Below are the records; count the lines in which "developers" occurs and report only that number.

--- INFORMATION GIVEN ---

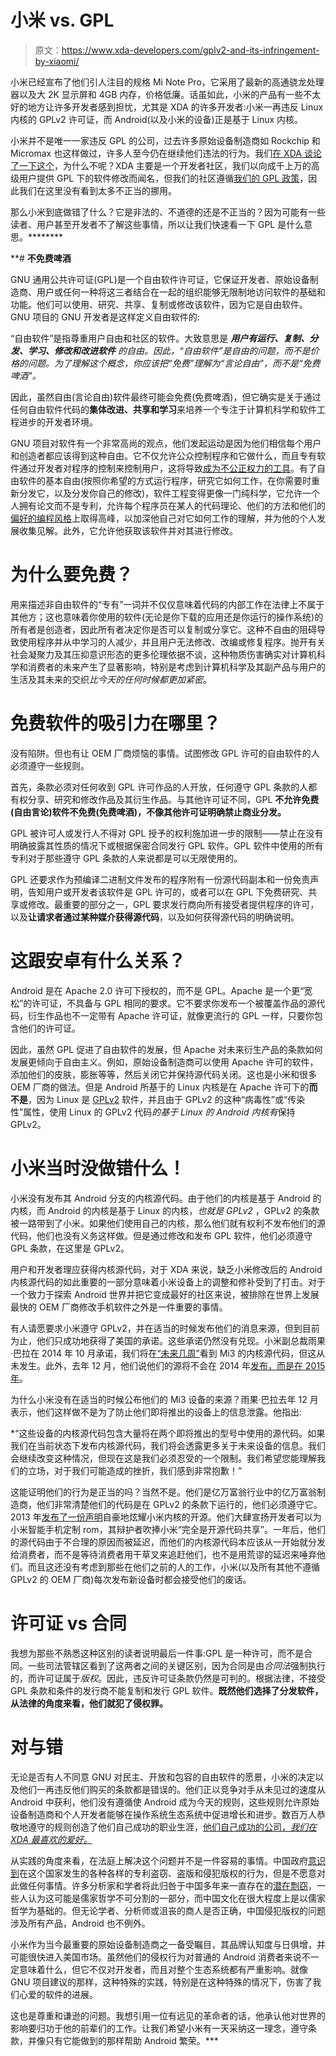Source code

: # 小米 vs. GPL

> 原文：<https://www.xda-developers.com/gplv2-and-its-infringement-by-xiaomi/>

小米已经宣布了他们引人注目的规格 Mi Note Pro，它采用了最新的高通骁龙处理器以及大 2K 显示屏和 4GB 内存，价格低廉。话虽如此，小米的产品有一些不太好的地方让许多开发者感到担忧，尤其是 XDA 的许多开发者:小米一再违反 Linux 内核的 GPLv2 许可证，而 Android(以及小米的设备)正是基于 Linux 内核。

小米并不是唯一一家违反 GPL 的公司，过去许多原始设备制造商如 Rockchip 和 Micromax 也这样做过，许多人至今仍在继续他们违法的行为。我们[在 XDA 谈论了一下这个](http://www.xda-developers.com/oems-and-gpl-compliance/)，为什么不呢？XDA 主要是一个开发者社区，我们以向成千上万的高级用户提供 GPL 下的软件修改而闻名，但我们的社区遵循[我们的 GPL 政策](http://www.xda-developers.com/xda-developers-and-the-gpl/)，因此我们在这里没有看到太多不正当的挪用。

那么小米到底做错了什么？它是非法的、不道德的还是不正当的？因为可能有一些读者、用户甚至开发者不了解这些事情，所以让我们快速看一下 GPL 是什么意思。********

 **# **不免费啤酒**

GNU 通用公共许可证(GPL)是一个自由软件许可证，它保证开发者、原始设备制造商、用户或任何一种将这三者结合在一起的组织能够无限制地访问软件的基础和功能。他们可以使用、研究、共享、复制或修改该软件，因为它是自由软件。GNU 项目的 GNU 开发者是这样定义自由软件的:

“自由软件”是指尊重用户自由和社区的软件。大致意思是 ***用户有运行、复制、分发、学习、修改和改进软件*** *的自由。因此，“自由软件”是自由的问题，而不是价格的问题。为了理解这个概念，你应该把“免费”理解为“言论自由”，而不是“免费啤酒”。*

因此，虽然自由(言论自由)软件最终可能会免费(免费啤酒)，但它确实是关于通过任何自由软件代码的**集体改进、共享和学习**来培养一个专注于计算机科学和软件工程进步的开发者环境。

GNU 项目对软件有一个非常高尚的观点，他们发起运动是因为他们相信每个用户和创造者都应该得到这种自由。它不仅允许公众控制程序和它做什么，而且专有软件通过开发者对程序的控制来控制用户，这将导致[成为不公正权力的工具](https://www.gnu.org/philosophy/free-software-even-more-important.html)。有了自由软件的基本自由(按照你希望的方式运行程序，研究它如何工作，在你需要时重新分发它，以及分发你自己的修改)，软件工程变得更像一门纯科学，它允许一个人拥有论文而不是专利，允许每个程序员在某人的代码理论、他们的方法和他们的[偏好的编程风格](http://en.wikipedia.org/wiki/Programming_style)上取得高峰，以加深他自己对它如何工作的理解，并为他的个人发展收集见解。此外，它允许他获取该软件并对其进行修改。

# 为什么要免费？

用来描述非自由软件的“专有”一词并不仅仅意味着代码的内部工作在法律上不属于其他方；这也意味着你使用的软件(无论是你下载的应用还是你运行的操作系统)的所有者是创造者，因此所有者决定你是否可以复制或分享它。这种不自由的阻碍导致使用程序并从中学习的人减少，并且用户无法修改、改编或修复程序。抛开有关社会凝聚力及其压抑意识形态的更多伦理依据不谈，这种物质伤害确实对计算机科学和消费者的未来产生了显著影响，特别是考虑到计算机科学及其副产品与用户的生活及其未来的交织*比今天的任何时候都更加紧密*。

# 免费软件的吸引力在哪里？

没有陷阱。但也有让 OEM 厂商烦恼的事情。试图修改 GPL 许可的自由软件的人必须遵守一些规则。

首先，条款必须对任何收到 GPL 许可作品的人开放，任何遵守 GPL 条款的人都有权分享、研究和修改作品及其衍生作品。与其他许可证不同，GPL **不允许免费(自由言论)软件不免费(免费啤酒)，不像其他许可证明确禁止商业分发。**

GPL 被许可人或发行人不得对 GPL 授予的权利施加进一步的限制——禁止在没有明确披露其性质的情况下或根据保密合同发行 GPL 软件。GPL 软件中使用的所有专利对于那些遵守 GPL 条款的人来说都是可以无限使用的。

GPL 还要求作为预编译二进制文件发布的程序附有一份源代码副本和一份免责声明，告知用户或开发者该软件是 GPL 许可的，或者可以在 GPL 下免费研究、共享或修改。最重要的部分之一，GPL 要求发行商向所有接受者提供程序的许可，以及**让请求者通过某种媒介获得源代码**，以及如何获得源代码的明确说明。

# **这跟安卓有什么关系？**

Android 是在 Apache 2.0 许可下授权的，而不是 GPL。Apache 是一个更“宽松”的许可证，不具备与 GPL 相同的要求。它不要求你发布一个被覆盖作品的源代码，衍生作品也不一定带有 Apache 许可证，就像更流行的 GPL 一样，只要你包含他们的许可证。

因此，虽然 GPL 促进了自由软件的发展，但 Apache 对未来衍生产品的条款如何发展更倾向于自由主义。例如，原始设备制造商可以使用 Apache 许可的软件，添加他们的皮肤，膨胀等等，然后关闭它并保持源代码关闭。这也是小米和很多 OEM 厂商的做法。但是 Android 所基于的 Linux 内核是在 Apache 许可下的**而不是**，因为 Linux 是 [GPLv2](https://www.gnu.org/licenses/gpl-2.0.html) 软件，并且由于 GPLv2 的这种“病毒性”或“传染性”属性，使用 Linux 的 GPLv2 代码*的基于 Linux 的 Android 内核有*保持 GPLv2。

# **小米当时没做错什么！**

小米没有发布其 Android 分支的内核源代码。由于他们的内核是基于 Android 的内核，而 Android 的内核是基于 Linux 的内核，*也就是 GPLv2* ，GPLv2 的条款被一路带到了小米。如果他们使用自己的内核，那么他们就有权利不发布他们的源代码，他们也没有义务这样做。但是通过修改和发布 GPL 软件，他们必须遵守 GPL 条款，在这里是 GPLv2。

用户和开发者理应获得内核源代码，对于 XDA 来说，缺乏小米修改后的 Android 内核源代码的如此重要的一部分意味着小米设备上的调整和修补受到了打击。对于一个致力于探索 Android 世界并把它变成最好的社区来说，被排除在世界上发展最快的 OEM 厂商修改手机软件之外是一件重要的事情。

有人请愿要求小米遵守 GPLv2，并在适当的时候发布他们的消息来源，但到目前为止，他们只成功地获得了美国的承诺。这些承诺仍然没有兑现。小米副总裁雨果·巴拉在 2014 年 10 月承诺，我们将在[“未来几周”](http://forum.xda-developers.com/xiaomi-mi-3/general/kernel-sources-hugo-barra-update-t2900843)看到 Mi3 的内核源代码，但这从未发生。此外，去年 12 月，他们说他们的源将不会在 2014 年[发布，而是在 2015 年](http://www.androidauthority.com/kernel-source-xiaomi-mi3-coming-q1-2015-571824/)。

为什么小米没有在适当的时候公布他们的 Mi3 设备的来源？雨果·巴拉去年 12 月表示，他们这样做不是为了防止他们即将推出的设备上的信息泄露。他指出:

 *“这些设备的内核源代码包含大量将在两个即将推出的型号中使用的源代码。如果我们在当前状态下发布内核源代码，我们将会透露更多关于未来设备的信息。我们会继续改变这种情况，但现在这是我们必须忍受的一个限制。我们希望您能理解我们的立场，对于我们可能造成的挫折，我们感到非常抱歉！”

这能证明他们的行为是正当的吗？当然不是。他们是亿万富翁行业中的亿万富翁制造商，他们非常清楚他们的代码是在 GPLv2 的条款下运行的，他们必须遵守它。2013 年[发布了一份声明](http://miuiandroid.com/2013/09/17/exclusive-xiaomi-mi-device-kernel-will-open-sourced/)自豪地炫耀小米内核的开源。他们大肆宣扬开发者可以为小米智能手机定制 rom，其辩护者吹捧小米“完全是开源代码共享”。一年后，他们的源代码由于不合理的原因而被延迟，而他们的内核源代码本应该从一开始就分发给消费者，而不是等待消费者用干草叉来追赶他们，也不是用荒谬的延迟来唾弃他们。而且这还没有考虑到那些在他们之前的人的工作，小米(以及所有其他不遵循 GPLv2 的 OEM 厂商)每次发布新设备时都会接受他们的废话。

# **许可证 vs 合同**

我想为那些不熟悉这种区别的读者说明最后一件事:GPL 是一种许可，而不是合同。一些司法管辖区看到了这两者之间的关键区别，因为合同是由*合同法*强制执行的，而许可证属于*版权*。因此，违反许可证条款仍然是可判的。根据法律，不接受 GPL 条款和条件的发行商不能复制和发行 GPL 软件。**既然他们选择了分发软件，从法律的角度来看，他们就犯了侵权罪。**

# **对与错**

无论是否有人不同意 GNU 对民主、开放和包容的自由软件的愿景，小米的决定以及他们一再违反他们购买的条款都是错误的。他们正以竞争对手从未见过的速度从 Android 中获利，他们没有遵循使 Android 成为今天的规则，这些规则允许原始设备制造商和个人开发者能够在操作系统生态系统中促进增长和进步。数百万人恭敬地遵守的规则创造了他们自己成功的职业生涯，[他们自己成功的公司，*我们在 XDA 最喜欢的爱好。*](http://www.cyanogenmod.org/)

从实践的角度来看，在法庭上解决这个问题并不是一件容易的事情。中国政府[意识到](http://www.forbes.com/sites/kenrapoza/2012/07/22/in-china-why-piracy-is-here-to-stay/)在这个国家发生的各种各样的专利盗窃、盗版和侵犯版权的行为，但是不愿意对此做任何事情。许多分析家和学者将此归咎于中国多年来一直存在的[潜在剽窃](http://www.forbes.com/2010/05/26/china-cheating-innovation-markets-economy-plagiarism.html)，一些人认为这可能是儒家哲学不可分割的一部分，而中国文化在很大程度上是以儒家哲学为基础的。但无论学者、分析师或沮丧的商人是否正确，中国侵犯版权的问题涉及所有产品，Android 也不例外。

小米作为当今最重要的原始设备制造商之一备受瞩目，其品牌认知度与日俱增，并可能很快进入美国市场。虽然他们的侵权行为对普通的 Android 消费者来说不一定意味着什么，但它不仅对开发者，而且对整个生态系统都有严重影响。就像 GNU 项目建议的那样，这种特殊的实践，特别是在这种特殊的情况下，伤害了我们心爱的软件的进展。

这也是尊重和谦逊的问题。我想引用一位有远见的革命者的话，他承认他对世界的影响要归功于他的前辈们的工作。让我们希望小米有一天采纳这一理念，遵守条款，并像只有它能做到的那样帮助 Android 繁荣。***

---

RESULT OF THIS TASK:
3